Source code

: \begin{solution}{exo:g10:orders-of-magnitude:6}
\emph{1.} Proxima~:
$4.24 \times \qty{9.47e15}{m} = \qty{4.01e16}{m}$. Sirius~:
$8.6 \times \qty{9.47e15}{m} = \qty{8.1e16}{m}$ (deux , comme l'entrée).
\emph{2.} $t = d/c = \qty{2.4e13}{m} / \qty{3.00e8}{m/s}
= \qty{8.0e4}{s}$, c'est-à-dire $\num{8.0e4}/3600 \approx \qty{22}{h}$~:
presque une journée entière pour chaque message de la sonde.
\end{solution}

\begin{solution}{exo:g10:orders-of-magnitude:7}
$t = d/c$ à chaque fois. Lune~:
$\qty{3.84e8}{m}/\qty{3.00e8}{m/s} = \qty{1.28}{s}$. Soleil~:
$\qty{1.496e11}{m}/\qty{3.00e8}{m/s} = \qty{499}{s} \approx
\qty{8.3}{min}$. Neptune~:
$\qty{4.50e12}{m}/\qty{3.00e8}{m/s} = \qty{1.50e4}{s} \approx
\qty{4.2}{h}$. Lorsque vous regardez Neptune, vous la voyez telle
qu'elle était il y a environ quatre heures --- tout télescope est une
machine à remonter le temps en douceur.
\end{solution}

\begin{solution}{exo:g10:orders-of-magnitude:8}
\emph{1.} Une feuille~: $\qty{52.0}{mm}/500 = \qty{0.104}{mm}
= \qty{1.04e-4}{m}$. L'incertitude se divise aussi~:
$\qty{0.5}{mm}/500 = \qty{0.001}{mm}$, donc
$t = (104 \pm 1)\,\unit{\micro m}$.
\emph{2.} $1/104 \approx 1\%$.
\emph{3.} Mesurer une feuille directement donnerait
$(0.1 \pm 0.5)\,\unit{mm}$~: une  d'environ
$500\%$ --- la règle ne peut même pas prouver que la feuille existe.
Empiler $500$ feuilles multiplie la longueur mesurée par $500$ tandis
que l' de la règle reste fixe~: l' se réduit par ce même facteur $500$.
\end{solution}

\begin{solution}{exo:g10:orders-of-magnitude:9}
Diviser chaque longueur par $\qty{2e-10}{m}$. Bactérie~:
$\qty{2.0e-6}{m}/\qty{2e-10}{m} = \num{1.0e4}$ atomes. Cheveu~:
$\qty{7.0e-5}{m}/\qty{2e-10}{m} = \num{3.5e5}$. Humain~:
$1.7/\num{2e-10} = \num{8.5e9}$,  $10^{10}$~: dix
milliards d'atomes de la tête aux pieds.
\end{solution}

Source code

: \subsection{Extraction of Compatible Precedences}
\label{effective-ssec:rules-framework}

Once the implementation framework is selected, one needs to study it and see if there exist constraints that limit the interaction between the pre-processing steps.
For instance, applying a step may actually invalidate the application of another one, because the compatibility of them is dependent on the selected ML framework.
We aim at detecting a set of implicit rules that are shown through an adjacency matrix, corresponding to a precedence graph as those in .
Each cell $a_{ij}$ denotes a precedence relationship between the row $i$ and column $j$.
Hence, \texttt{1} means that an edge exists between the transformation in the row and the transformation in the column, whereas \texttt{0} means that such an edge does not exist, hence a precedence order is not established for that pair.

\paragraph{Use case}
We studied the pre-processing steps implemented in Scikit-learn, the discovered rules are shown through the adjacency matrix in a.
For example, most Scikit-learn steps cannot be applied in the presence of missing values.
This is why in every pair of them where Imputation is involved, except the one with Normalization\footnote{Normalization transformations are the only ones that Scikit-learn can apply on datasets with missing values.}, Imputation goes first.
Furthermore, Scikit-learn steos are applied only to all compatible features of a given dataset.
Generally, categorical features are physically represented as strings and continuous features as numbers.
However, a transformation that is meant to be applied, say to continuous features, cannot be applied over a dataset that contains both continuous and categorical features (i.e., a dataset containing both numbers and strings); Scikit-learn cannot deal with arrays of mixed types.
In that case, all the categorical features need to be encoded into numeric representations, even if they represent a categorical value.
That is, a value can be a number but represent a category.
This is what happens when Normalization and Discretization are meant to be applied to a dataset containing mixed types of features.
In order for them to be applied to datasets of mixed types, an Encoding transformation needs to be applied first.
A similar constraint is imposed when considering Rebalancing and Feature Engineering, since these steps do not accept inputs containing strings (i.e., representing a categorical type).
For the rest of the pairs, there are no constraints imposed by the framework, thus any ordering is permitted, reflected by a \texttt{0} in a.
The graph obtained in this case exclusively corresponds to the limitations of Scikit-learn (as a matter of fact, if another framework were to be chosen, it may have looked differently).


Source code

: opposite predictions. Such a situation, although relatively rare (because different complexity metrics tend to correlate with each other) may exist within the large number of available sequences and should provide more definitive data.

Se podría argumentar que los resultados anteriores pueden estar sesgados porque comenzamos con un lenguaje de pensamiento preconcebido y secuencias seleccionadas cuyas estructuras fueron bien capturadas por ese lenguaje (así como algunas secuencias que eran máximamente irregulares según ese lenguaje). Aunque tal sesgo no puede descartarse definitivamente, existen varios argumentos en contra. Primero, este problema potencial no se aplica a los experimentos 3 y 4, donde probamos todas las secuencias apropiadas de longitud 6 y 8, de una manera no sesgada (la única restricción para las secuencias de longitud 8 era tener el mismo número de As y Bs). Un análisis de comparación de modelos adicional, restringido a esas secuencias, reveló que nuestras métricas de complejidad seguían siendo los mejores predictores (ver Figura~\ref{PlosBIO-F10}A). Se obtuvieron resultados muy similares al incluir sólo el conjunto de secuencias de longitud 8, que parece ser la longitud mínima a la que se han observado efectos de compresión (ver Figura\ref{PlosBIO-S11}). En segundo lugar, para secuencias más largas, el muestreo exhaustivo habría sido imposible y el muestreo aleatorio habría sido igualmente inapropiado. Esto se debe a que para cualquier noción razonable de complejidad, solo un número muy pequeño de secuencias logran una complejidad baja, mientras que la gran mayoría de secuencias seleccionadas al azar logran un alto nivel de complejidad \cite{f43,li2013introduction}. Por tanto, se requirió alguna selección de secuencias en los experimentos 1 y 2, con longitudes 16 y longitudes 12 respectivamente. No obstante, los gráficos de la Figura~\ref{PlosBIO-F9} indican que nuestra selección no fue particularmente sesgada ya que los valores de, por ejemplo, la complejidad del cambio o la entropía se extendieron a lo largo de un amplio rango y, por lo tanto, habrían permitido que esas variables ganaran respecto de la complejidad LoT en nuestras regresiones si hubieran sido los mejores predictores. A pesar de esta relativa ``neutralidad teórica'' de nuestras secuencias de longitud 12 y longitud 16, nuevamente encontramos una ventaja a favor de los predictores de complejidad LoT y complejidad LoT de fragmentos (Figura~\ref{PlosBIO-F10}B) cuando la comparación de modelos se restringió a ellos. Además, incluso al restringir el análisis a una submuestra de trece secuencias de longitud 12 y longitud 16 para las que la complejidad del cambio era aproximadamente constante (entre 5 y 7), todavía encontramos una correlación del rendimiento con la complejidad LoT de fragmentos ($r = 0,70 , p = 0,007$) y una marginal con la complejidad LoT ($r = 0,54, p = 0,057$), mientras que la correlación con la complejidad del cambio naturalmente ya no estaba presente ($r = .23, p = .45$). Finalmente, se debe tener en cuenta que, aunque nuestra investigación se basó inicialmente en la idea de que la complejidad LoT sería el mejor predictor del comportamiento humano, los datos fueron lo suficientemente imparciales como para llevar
......
→ Activity:
Using the listing above, show each line with the word "times" in it.

→ Solution:
$4.24 \times \qty{9.47e15}{m} = \qty{4.01e16}{m}$. Sirius~:
$8.6 \times \qty{9.47e15}{m} = \qty{8.1e16}{m}$ (deux , comme l'entrée).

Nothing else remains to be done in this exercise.